ASSIGNMENT —
For the string "update", find every matching line in the records and copy it.

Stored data
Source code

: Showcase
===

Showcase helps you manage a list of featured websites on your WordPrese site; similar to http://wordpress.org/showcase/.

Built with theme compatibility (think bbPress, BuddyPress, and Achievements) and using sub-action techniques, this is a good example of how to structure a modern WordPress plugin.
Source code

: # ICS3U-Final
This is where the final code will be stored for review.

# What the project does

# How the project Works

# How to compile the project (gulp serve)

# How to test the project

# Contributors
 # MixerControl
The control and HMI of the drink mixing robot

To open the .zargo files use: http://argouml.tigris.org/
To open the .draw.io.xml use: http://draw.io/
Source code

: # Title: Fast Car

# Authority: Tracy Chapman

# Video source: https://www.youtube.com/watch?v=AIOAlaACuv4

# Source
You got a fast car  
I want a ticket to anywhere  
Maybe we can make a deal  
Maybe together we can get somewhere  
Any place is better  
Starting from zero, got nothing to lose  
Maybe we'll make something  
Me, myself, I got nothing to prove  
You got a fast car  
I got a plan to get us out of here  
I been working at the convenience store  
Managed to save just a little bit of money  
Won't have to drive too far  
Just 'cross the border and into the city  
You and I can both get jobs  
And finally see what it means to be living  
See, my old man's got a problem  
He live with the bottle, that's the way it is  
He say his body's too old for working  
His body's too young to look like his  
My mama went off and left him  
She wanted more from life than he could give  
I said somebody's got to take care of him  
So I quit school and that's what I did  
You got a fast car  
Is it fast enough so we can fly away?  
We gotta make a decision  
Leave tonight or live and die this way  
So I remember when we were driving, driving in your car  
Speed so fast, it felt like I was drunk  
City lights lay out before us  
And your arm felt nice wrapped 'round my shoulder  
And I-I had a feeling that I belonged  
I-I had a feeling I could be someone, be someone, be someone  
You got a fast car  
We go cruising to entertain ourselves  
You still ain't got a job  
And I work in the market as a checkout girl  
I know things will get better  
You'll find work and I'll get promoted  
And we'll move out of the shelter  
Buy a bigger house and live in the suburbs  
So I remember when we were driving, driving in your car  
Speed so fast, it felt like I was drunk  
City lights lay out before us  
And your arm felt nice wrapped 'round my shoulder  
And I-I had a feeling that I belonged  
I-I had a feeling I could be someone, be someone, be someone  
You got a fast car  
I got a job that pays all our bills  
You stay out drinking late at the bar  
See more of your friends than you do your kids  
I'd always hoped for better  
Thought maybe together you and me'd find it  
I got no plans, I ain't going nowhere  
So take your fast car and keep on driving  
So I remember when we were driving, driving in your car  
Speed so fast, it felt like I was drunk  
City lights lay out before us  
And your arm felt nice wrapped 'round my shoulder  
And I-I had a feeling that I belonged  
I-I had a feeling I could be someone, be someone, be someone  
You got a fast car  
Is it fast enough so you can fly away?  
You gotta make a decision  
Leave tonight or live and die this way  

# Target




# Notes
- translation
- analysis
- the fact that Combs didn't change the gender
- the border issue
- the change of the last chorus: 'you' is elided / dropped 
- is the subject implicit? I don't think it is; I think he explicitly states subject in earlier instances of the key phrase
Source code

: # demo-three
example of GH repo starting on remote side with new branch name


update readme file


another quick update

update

ANSWER TO THE PROBLEM —
update readme file
another quick update
update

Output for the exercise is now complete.